┏━━

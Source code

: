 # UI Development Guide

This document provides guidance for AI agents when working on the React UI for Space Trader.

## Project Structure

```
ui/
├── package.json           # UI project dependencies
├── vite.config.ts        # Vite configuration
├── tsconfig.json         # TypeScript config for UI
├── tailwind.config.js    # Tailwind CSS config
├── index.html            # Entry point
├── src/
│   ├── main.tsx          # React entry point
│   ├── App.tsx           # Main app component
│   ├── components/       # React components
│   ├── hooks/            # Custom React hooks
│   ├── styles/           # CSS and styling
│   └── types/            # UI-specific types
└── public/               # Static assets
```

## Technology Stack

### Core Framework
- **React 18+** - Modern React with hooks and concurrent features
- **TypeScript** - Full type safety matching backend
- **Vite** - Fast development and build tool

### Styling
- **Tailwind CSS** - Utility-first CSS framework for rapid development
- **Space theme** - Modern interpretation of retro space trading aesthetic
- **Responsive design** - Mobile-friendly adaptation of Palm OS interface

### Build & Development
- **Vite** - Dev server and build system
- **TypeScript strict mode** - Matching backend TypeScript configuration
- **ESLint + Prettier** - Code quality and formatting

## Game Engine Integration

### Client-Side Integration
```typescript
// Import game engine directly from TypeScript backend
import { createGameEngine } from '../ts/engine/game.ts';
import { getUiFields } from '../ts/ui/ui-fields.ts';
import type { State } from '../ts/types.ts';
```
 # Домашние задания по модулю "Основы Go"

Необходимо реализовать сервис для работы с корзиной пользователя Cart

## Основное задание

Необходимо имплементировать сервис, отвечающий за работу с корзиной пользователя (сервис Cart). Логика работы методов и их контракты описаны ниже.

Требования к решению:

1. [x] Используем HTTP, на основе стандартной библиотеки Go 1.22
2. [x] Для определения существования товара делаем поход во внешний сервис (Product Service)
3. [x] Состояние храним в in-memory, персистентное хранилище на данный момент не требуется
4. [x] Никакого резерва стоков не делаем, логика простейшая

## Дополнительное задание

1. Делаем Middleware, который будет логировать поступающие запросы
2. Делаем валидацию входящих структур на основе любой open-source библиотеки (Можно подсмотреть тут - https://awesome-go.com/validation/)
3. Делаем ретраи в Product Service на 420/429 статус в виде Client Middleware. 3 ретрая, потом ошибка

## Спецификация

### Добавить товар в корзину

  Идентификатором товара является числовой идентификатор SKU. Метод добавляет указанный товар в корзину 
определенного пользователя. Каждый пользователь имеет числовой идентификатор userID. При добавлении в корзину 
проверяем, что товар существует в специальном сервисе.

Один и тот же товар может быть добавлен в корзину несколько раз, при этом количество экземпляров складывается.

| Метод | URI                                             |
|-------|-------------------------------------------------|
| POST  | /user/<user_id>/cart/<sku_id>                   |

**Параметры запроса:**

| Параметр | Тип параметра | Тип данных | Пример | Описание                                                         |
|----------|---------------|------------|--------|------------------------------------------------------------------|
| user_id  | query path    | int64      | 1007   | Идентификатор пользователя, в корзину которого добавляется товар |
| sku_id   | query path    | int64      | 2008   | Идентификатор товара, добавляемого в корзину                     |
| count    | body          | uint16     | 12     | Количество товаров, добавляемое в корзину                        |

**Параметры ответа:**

┗━━

> **About this exercise**
Count the lines in the records above that hold the word "корзиной", and give only that number.

> **Answer section**
2